Caminé sin arrimarme a los bordes, temeroso de convertirme en el camarero que había imaginado. Alcancé las últimas escaleras, las que daban a la cubierta trece, en la proa del barco. Estaba allí, lo más adelantado posible dentro del aquel pequeño mundo. Tras de mí, sólo había más alto una estructura con la sirena del barco y ciertos aparatos de medición, con unas escaleras de seguridad y pasillos y entradas para los tripulantes. Delante, una cristalera formada por multitud de pantallas separadas por una estrecha rendija, cortaba el viento que sonaba con fuerza, y evitaban los más de veinticinco metros de caída hacia la nada. Asomé la cabeza entre dos de los cristales y el viento me golpeó con violencia. Regresé a la protección de una de las pantallas y me sujeté a la barandilla, mirando al frente con las piernas separadas para mantener el equilibrio con mayor facilidad.

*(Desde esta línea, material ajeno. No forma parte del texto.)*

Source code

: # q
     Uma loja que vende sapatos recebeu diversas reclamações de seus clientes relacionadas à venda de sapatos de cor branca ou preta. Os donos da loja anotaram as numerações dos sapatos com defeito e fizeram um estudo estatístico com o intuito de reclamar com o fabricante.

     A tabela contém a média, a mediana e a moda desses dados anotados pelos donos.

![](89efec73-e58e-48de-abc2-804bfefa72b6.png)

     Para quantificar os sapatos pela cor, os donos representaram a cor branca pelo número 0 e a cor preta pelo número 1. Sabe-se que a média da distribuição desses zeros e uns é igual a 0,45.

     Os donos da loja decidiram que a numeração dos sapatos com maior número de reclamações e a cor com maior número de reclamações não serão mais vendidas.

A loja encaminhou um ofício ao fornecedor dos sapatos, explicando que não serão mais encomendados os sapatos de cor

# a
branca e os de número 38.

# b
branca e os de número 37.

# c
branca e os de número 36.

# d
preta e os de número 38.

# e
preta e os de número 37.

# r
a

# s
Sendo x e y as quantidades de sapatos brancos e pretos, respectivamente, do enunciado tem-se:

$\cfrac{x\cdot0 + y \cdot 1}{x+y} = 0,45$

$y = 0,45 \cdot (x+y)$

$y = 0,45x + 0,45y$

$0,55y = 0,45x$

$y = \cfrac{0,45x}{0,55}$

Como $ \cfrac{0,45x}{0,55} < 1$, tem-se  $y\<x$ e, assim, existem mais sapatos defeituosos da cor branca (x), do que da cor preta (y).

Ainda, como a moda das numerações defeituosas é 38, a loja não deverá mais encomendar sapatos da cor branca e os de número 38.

Allí perdí la noción del tiempo y permanecí inmóvil, o todo lo inmóvil que podía con las sacudidas. Pensé en cuánta gente habría tras de mí: trabajando, durmiendo, quizá haciendo el amor o asustados por el temporal. Todos habíamos embarcado para pasar una semana inolvidable y ahora rezábamos para salir vivos de aquella. Pero también pensé que aquel era un barco y aquella era la mar, y que en el fondo si el barco tuviera alma sentiría que noches como aquella eran su verdadera razón de ser, cortando las olas a su paso y sobreviviendo a unas condiciones extremas, mantenido la flotabilidad cuando cualquier otra estructura habría zozobrado. Siendo barco al fin y al cabo.
Escuché terribles crujidos que parecían provenir de debajo de la línea de flotación. Del mismísimo averno. Era como si una roca rajase el casco y el agua empezara a entrar a borbotones. En cualquier momento sonaría la señal de alarma y la gente enloquecería. Entonces todos se pondrían los chalecos salvavidas y tratarían de recordar, posiblemente de manera inútil, las advertencias del simulacro de situaciones de emergencia. Poco a poco el barco se hundiría, probablemente de lado, con el agua alcanzando cubiertas más altas, mientras los pasajeros se suben desesperada y desordenadamente a los botes salvavidas. Allí dentro todo se movería más y habría verdadero pánico. Y vómitos, llantos e infartos. Y yo, mientras, quizá seguiría allí arriba, ensimismado por el poder de la naturaleza, por el fragor de aquella hermosa batalla entre océano y barco, para aguardar una muerte sin duda honrosa, épica, digna de contar y de ser escrita.
Pero los crujidos no pasaron de eso, de crujidos, y la batalla nunca se celebró y, si se celebró, la ganó el barco, el hombre, y poco a poco el viento amainó y hacía que mi presencia allí arriba tuviera menos sentido. Por eso regresé al camarote y no sabía exactamente cómo sentirme, pero creo que cierta pena me invadió cuando abrí la puerta, me quité la chaqueta, vi que ella seguía durmiendo y yo traté de imitarla tumbándome a su lado.